Here is what The New York Times (Aug. 22, 2016) had to say about Rauner’s veto:

 

Invoking Republicans’ phantom fear of voter fraud, Gov. Bruce Rauner has vetoed a bipartisan measure to make Illinois a pioneer in one of the truly innovative reforms of modern politics — the automatic registration of citizens as they conduct routine business at motor vehicle departments and other state agencies.

In the past 18 months, five states have approved this obvious boon for electoral democracy; others have it under consideration. The state sends proof of registration electronically to local election officials. Voters are thus spared the old bureaucratic paperwork maze and haphazard record-keeping that compounds delays on Election Day. Citizens are free to not register (and, of course, to not vote), but they cannot complain about opportunity denied.

More than 30 states have registration systems that require a voter to opt in at motor vehicle offices. That places the burden on voters. Automatic voter registration (A.V.R.) takes the process a step further, placing the responsibility on the state.
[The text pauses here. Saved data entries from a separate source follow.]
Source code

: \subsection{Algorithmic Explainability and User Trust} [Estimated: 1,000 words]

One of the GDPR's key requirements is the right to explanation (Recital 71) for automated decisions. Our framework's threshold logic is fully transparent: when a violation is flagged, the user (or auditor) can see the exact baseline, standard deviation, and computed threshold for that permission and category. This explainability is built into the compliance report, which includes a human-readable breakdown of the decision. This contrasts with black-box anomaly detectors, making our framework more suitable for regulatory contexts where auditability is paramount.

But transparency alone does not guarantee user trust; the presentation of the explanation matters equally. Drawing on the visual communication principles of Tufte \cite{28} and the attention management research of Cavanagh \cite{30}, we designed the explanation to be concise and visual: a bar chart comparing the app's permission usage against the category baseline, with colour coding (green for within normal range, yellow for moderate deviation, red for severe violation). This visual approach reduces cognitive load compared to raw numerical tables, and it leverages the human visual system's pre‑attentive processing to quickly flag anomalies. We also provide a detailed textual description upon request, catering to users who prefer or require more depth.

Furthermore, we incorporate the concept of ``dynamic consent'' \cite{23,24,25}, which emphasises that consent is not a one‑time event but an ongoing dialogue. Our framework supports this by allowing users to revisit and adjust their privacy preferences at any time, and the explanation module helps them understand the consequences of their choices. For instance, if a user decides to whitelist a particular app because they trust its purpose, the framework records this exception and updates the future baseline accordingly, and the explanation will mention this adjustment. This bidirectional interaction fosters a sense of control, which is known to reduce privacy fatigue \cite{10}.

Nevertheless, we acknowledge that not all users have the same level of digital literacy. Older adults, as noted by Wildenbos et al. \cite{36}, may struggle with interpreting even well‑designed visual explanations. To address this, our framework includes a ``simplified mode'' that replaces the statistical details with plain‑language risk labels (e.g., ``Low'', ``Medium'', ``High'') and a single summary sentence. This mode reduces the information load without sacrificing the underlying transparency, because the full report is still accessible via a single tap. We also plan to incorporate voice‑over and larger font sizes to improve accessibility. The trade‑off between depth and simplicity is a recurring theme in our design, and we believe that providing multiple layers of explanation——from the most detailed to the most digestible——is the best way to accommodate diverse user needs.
As it is, the United States is one of the few democratic nations that place the registration burden on voters, leaving up to a third of eligible citizens unregistered. Canada’s automatic system has registered more than 90 percent of those eligible.

Had the Illinois measure gone forward, it would have added two million potential new voters to the rolls once it began in 2018. A more immediate effect would have been to update the registration of an estimated 700,000 voters in time for this November’s elections.

Mr. Rauner insisted he supports increased access to the polls. But he warned of possible fraud, a card red-state Republicans have been playing as they engineer thinly veiled voter suppression drives directed at young new voters and ethnic groups seen as more favorable to Democrats. Repeated research has shown the threat of fraud to be minuscule. But that hasn’t stopped the introduction of unreasonably stringent identification standards in a presidential election year in more than a dozen states.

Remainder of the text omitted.